The correct usage in a text has to be differenciated within context,
thus word dictionaries are used to help, this is an  AI feature in an 
Editor software. 

The third classificantion of characters are semanticly "identical" 
but has many different forms, especially through the long history 
of keeping these characters.  The majority of characters in UCS 
beyong the above 20,000 frequently used characters are belong to 
this category.  And the majority of TC/SC also belong to this category.
As I have said, if you want to find the details of something different
you will always be successful among these characters.  

This third classification is what we are concerning in preference 
of display and possible inclusion of more character forms beyong
the frenquently used character set or exclusion of them from such
an equivalent set, which has addressed by Japanese users.  
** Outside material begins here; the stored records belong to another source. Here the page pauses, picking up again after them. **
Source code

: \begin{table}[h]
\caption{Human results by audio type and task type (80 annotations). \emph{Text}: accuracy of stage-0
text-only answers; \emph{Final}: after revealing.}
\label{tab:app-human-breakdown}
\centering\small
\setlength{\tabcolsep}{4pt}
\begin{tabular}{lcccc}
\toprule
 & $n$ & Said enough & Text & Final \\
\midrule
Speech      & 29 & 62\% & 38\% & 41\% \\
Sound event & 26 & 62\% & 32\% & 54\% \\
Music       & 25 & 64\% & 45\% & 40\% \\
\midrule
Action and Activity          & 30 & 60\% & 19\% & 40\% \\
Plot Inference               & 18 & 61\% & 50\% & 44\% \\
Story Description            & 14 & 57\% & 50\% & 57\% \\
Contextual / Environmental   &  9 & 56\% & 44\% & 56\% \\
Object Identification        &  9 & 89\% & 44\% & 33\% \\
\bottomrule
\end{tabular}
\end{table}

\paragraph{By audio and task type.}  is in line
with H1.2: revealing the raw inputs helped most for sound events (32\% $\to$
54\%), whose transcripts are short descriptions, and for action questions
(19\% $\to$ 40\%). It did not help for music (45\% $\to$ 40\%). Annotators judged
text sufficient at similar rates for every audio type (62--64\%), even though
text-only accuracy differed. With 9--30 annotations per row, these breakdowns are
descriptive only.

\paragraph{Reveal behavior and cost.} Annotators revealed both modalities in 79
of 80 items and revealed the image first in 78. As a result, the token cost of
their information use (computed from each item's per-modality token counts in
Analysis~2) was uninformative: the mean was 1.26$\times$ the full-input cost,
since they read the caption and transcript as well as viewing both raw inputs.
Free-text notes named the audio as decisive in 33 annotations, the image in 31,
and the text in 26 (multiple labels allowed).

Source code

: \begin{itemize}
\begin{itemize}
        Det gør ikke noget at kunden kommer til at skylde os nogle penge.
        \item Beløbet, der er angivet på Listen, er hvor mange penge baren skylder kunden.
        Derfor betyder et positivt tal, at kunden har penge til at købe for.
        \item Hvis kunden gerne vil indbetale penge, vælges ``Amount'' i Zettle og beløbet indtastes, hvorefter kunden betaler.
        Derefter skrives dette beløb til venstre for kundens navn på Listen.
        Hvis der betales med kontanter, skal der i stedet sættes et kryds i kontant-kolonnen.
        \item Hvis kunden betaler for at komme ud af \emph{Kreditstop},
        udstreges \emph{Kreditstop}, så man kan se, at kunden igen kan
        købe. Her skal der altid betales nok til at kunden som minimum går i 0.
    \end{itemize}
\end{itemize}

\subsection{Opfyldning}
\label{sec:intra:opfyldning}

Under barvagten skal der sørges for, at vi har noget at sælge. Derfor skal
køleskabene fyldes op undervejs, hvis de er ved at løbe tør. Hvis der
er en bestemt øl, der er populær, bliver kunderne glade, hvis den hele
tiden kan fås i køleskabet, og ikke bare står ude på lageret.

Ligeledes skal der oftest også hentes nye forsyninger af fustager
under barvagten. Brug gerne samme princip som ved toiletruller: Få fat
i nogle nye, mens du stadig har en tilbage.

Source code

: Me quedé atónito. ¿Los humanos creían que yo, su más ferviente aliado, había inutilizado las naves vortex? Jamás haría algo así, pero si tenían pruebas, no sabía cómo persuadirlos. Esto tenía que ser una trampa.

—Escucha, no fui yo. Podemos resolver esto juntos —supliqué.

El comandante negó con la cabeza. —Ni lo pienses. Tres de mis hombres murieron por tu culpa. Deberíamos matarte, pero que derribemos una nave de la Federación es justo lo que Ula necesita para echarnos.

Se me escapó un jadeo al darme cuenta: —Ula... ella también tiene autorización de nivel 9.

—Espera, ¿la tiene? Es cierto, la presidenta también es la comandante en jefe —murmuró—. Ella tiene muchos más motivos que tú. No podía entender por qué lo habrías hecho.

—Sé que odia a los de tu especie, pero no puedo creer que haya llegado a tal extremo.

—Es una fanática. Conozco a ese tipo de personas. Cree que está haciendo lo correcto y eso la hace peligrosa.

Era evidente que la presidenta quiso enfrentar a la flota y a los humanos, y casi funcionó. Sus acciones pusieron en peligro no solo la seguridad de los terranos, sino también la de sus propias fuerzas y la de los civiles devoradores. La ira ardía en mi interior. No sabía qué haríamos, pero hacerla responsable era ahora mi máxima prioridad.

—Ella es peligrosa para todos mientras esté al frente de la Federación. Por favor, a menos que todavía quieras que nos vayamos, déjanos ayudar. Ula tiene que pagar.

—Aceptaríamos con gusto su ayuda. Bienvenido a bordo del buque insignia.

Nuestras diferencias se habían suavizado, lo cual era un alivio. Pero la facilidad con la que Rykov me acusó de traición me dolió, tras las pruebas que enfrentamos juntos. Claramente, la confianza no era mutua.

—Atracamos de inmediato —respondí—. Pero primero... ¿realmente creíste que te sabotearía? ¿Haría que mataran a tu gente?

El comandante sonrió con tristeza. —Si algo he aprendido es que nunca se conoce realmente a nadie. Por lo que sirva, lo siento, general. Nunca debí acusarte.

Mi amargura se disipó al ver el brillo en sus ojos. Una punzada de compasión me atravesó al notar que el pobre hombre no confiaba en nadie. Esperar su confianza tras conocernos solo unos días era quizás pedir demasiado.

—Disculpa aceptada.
Notice, that I said the majority of TC/SC belongs to this category. 
This is what you have heard some user do not agree with this 
"identical" classification.  This is the matter of life that the Han 
user community has to be precise about which symbol 
in which set.  So that they can have a standard to work from.  
Excluding this equivalent set from the basic [nameprep] profile
is definitly marking the failure of IDN and causes more "trademark"
conflicts on the way. 

> People have stated that conversion between TC and SC requires a 
> dictionary of words,  rather  than a table of characters.  All these 
> show that TC/SC is analogous to a spelling difference.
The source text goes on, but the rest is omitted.